In [36]:
import pandas as pd
import country_converter as coco
import logging
from datetime import datetime

In [37]:
class EnhancedDataPostProcessor:
    def __init__(self):
        self.cc = coco.CountryConverter()
        logging.basicConfig(level=logging.INFO)
        self.logger = logging.getLogger(__name__)

    def standardize_location(self, locations: str) -> str:
        if pd.isna(locations) or locations == '':
            return 'Unknown'
        
        locations_list = [loc.strip() for loc in locations.split(';')]
        standardized = []
        
        for location in locations_list:
            try:
                std_name = self.cc.convert(names=location, to='name_short')
                if std_name != 'not found':
                    standardized.append(std_name)
                else:
                    standardized.append(location)
            except Exception as e:
                self.logger.warning(f"Error standardizing location {location}: {str(e)}")
                standardized.append(location)
        
        return '; '.join(sorted(set(standardized)))

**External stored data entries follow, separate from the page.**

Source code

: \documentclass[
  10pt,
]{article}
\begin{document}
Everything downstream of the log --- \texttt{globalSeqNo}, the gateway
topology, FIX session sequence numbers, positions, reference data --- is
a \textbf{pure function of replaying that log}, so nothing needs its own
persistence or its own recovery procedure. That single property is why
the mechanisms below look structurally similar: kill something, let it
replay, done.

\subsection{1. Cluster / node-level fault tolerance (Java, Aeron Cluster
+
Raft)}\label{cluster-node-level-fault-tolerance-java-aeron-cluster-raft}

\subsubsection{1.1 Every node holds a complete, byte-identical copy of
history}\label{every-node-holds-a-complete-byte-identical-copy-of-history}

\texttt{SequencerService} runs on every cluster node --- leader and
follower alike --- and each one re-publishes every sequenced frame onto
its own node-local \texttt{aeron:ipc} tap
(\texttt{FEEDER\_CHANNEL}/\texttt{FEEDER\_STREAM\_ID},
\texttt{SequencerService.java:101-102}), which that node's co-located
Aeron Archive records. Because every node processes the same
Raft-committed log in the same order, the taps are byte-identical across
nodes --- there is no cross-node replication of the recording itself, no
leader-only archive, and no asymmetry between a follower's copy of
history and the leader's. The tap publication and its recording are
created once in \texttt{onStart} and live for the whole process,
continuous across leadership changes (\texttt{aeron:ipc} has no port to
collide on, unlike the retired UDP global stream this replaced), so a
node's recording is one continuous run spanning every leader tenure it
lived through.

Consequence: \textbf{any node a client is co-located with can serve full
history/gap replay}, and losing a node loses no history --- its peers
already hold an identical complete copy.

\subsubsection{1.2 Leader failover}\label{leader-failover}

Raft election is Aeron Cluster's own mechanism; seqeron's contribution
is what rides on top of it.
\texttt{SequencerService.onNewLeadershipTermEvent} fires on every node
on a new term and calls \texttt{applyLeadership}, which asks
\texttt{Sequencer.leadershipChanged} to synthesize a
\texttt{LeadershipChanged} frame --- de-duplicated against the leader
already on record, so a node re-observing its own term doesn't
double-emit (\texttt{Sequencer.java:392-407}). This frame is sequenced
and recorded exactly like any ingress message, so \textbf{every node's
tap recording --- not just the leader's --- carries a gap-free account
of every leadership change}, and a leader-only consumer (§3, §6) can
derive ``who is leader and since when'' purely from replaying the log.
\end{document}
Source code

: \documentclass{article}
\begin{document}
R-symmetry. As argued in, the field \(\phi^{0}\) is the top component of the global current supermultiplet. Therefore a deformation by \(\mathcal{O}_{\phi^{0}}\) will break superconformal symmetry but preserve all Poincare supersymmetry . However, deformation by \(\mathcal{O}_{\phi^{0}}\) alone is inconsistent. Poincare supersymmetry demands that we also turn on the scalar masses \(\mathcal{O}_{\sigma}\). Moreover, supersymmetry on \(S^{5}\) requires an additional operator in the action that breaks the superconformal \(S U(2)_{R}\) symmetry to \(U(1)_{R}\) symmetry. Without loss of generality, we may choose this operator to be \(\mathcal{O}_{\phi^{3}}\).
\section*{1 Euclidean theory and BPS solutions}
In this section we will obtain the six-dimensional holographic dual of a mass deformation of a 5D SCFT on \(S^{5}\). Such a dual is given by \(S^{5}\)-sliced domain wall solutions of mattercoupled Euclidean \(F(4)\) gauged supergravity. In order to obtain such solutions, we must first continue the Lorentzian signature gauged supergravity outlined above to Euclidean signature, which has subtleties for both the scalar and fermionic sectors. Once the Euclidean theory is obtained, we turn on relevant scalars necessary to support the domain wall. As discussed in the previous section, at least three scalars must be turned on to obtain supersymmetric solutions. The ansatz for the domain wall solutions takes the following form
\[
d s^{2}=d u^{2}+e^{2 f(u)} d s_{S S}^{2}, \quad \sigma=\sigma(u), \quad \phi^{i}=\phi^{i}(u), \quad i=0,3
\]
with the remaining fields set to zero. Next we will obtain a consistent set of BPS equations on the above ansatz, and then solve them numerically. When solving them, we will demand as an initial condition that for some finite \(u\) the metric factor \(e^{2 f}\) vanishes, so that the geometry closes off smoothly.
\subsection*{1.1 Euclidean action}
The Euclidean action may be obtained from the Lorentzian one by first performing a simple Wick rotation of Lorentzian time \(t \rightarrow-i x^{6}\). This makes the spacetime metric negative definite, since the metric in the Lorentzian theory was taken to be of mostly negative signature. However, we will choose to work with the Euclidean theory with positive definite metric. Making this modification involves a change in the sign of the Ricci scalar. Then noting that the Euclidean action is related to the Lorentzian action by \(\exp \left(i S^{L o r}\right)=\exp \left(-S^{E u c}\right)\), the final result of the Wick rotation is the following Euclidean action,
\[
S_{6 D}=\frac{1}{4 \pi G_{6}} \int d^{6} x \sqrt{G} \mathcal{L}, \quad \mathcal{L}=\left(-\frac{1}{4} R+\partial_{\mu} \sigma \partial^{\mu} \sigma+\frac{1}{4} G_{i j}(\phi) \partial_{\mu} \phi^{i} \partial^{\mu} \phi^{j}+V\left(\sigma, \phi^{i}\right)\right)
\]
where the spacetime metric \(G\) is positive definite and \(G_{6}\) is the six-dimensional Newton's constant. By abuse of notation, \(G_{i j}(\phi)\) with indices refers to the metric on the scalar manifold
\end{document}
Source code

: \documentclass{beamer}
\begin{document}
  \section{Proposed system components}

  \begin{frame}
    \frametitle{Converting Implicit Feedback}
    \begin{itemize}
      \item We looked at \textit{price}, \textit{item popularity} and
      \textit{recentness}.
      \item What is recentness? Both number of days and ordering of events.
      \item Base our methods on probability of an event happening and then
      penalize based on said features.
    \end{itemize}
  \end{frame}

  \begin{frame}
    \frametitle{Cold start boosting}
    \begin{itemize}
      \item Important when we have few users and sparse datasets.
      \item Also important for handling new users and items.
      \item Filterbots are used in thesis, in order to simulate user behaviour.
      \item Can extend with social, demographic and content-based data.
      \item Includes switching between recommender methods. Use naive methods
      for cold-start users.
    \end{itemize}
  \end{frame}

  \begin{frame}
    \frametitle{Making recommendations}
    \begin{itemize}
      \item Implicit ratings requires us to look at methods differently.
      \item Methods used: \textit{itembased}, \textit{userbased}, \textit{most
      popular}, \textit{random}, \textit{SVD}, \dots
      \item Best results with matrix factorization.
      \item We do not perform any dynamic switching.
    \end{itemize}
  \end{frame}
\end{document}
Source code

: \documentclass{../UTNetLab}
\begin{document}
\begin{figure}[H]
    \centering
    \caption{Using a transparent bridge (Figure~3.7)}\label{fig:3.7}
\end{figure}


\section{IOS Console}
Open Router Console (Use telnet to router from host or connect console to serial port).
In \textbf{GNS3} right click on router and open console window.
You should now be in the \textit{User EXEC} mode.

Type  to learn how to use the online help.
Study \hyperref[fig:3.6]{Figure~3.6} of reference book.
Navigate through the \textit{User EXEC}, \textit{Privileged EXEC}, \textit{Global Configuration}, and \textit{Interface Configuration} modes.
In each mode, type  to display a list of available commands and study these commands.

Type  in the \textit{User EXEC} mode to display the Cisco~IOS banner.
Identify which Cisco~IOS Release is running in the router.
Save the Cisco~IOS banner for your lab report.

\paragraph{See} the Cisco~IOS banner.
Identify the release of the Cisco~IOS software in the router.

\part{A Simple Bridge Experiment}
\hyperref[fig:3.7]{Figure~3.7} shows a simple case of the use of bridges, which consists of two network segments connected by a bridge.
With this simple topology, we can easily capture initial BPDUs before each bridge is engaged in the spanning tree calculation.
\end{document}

    def standardize_person(self, persons: str) -> str:
        if pd.isna(persons) or persons == '':
            return 'Unknown'
        
        persons_list = [person.strip() for person in persons.split(';')]
        return '; '.join(sorted(set(persons_list)))
    
    def process_dataframe(self, df: pd.DataFrame) -> pd.DataFrame:
        self.logger.info("Starting data processing...")
        processed_df = df.copy()
        
        initial_rows = len(processed_df)
        processed_df.drop_duplicates(subset=['text'], inplace=True)
        self.logger.info(f"Removed {initial_rows - len(processed_df)} duplicate rows")
        
        self.logger.info("Standardizing locations...")
        processed_df['LOC'] = processed_df['LOC'].apply(self.standardize_location)
        
        self.logger.info("Standardizing persons...")
        processed_df['PER'] = processed_df['PER'].apply(self.standardize_person)
        
        entity_columns = ['LOC', 'PER', 'ORG', 'CRIME_TYPES']
        processed_df[entity_columns] = processed_df[entity_columns].fillna('Unknown')
        
        return processed_df

In [38]:
if __name__ == "__main__":
    input_path = "/Users/damienfoo/Desktop/SMUBIA Datathon Lunar Logic/FINAL FINAL PLEASE/Data/process1_3.csv"
    output_path = "/Users/damienfoo/Desktop/SMUBIA Datathon Lunar Logic/FINAL FINAL PLEASE/Data/process2_cleaned.csv"
    
    df = pd.read_csv(input_path)
    processor = EnhancedDataPostProcessor()
    processed_df = processor.process_dataframe(df)
    processed_df.to_csv(output_path, index=False)
    
    print(f"\nOriginal rows: {len(df)}")
    print(f"Cleaned rows: {len(processed_df)}")
    print("\nMissing values after cleaning:")
    print(processed_df[['LOC', 'PER', 'ORG', 'CRIME_TYPES']].isnull().sum())

INFO:__main__:Starting data processing...
INFO:__main__:Removed 4 duplicate rows
INFO:__main__:Standardizing locations...
INFO:__main__:Standardizing persons...



Original rows: 1553
Cleaned rows: 1549

Missing values after cleaning:
LOC            0
PER            0
ORG            0
CRIME_TYPES    0
dtype: int64